** Opening SOURCE DATA block **

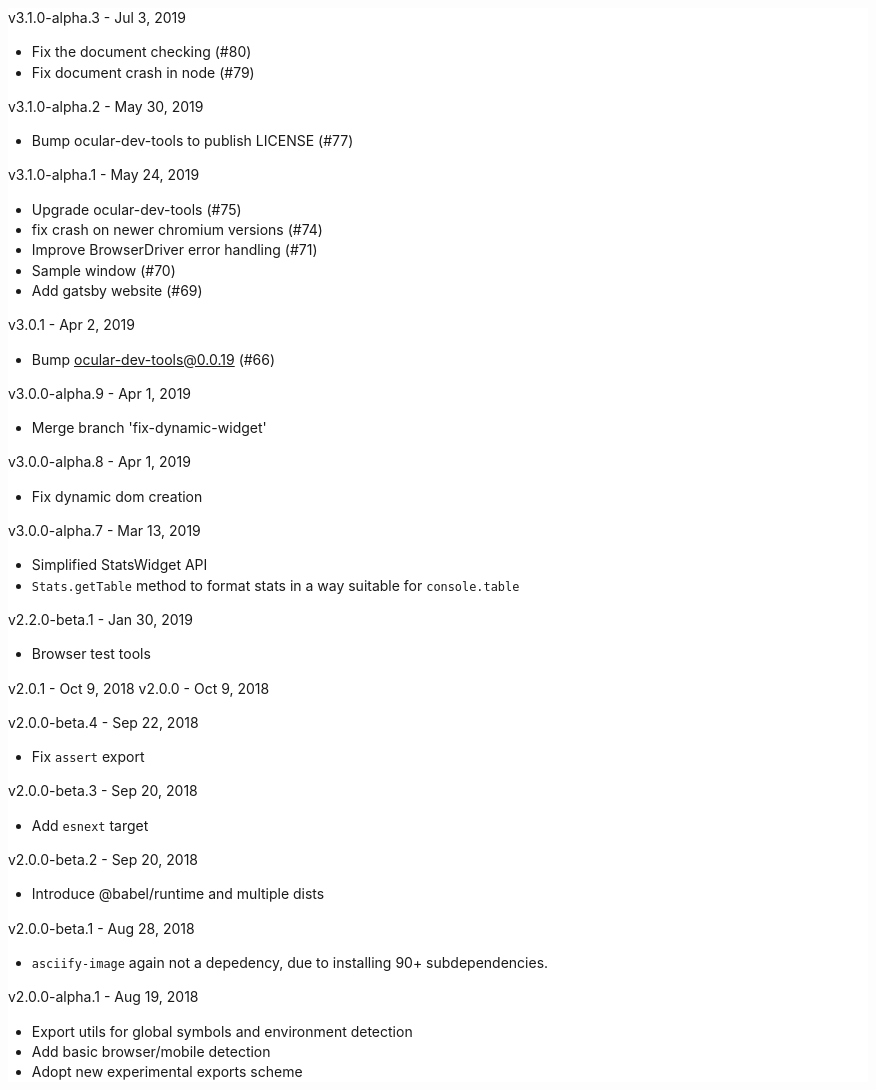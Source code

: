 v3.1.0-alpha.3 - Jul 3, 2019

- Fix the document checking (#80)
- Fix document crash in node (#79)

v3.1.0-alpha.2 - May 30, 2019

- Bump ocular-dev-tools to publish LICENSE (#77)

v3.1.0-alpha.1 - May 24, 2019

- Upgrade ocular-dev-tools (#75)
- fix crash on newer chromium versions (#74)
- Improve BrowserDriver error handling (#71)
- Sample window (#70)
- Add gatsby website (#69)

v3.0.1 - Apr 2, 2019

- Bump ocular-dev-tools@0.0.19 (#66)

v3.0.0-alpha.9 - Apr 1, 2019

- Merge branch 'fix-dynamic-widget'

v3.0.0-alpha.8 - Apr 1, 2019

- Fix dynamic dom creation

v3.0.0-alpha.7 - Mar 13, 2019

- Simplified StatsWidget API
- `Stats.getTable` method to format stats in a way suitable for `console.table`

v2.2.0-beta.1 - Jan 30, 2019

- Browser test tools

v2.0.1 - Oct 9, 2018
v2.0.0 - Oct 9, 2018

v2.0.0-beta.4 - Sep 22, 2018

- Fix `assert` export

v2.0.0-beta.3 - Sep 20, 2018

- Add `esnext` target

v2.0.0-beta.2 - Sep 20, 2018

- Introduce @babel/runtime and multiple dists

v2.0.0-beta.1 - Aug 28, 2018

- `asciify-image` again not a depedency, due to installing 90+ subdependencies.

v2.0.0-alpha.1 - Aug 19, 2018

- Export utils for global symbols and environment detection
- Add basic browser/mobile detection
- Adopt new experimental exports scheme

** Closing SOURCE DATA block **

If pictures appear among the records, do not carry them over; retype the rest exactly.

RESPONSE AREA:
Source code

: v3.1.0-alpha.3 - Jul 3, 2019

- Fix the document checking (#80)
- Fix document crash in node (#79)

v3.1.0-alpha.2 - May 30, 2019

- Bump ocular-dev-tools to publish LICENSE (#77)

v3.1.0-alpha.1 - May 24, 2019

- Upgrade ocular-dev-tools (#75)
- fix crash on newer chromium versions (#74)
- Improve BrowserDriver error handling (#71)
- Sample window (#70)
- Add gatsby website (#69)

v3.0.1 - Apr 2, 2019

- Bump ocular-dev-tools@0.0.19 (#66)

v3.0.0-alpha.9 - Apr 1, 2019

- Merge branch 'fix-dynamic-widget'

v3.0.0-alpha.8 - Apr 1, 2019

- Fix dynamic dom creation

v3.0.0-alpha.7 - Mar 13, 2019

- Simplified StatsWidget API
- `Stats.getTable` method to format stats in a way suitable for `console.table`

v2.2.0-beta.1 - Jan 30, 2019

- Browser test tools

v2.0.1 - Oct 9, 2018
v2.0.0 - Oct 9, 2018

v2.0.0-beta.4 - Sep 22, 2018

- Fix `assert` export

v2.0.0-beta.3 - Sep 20, 2018

- Add `esnext` target

v2.0.0-beta.2 - Sep 20, 2018

- Introduce @babel/runtime and multiple dists

v2.0.0-beta.1 - Aug 28, 2018

- `asciify-image` again not a depedency, due to installing 90+ subdependencies.

v2.0.0-alpha.1 - Aug 19, 2018

- Export utils for global symbols and environment detection
- Add basic browser/mobile detection
- Adopt new experimental exports scheme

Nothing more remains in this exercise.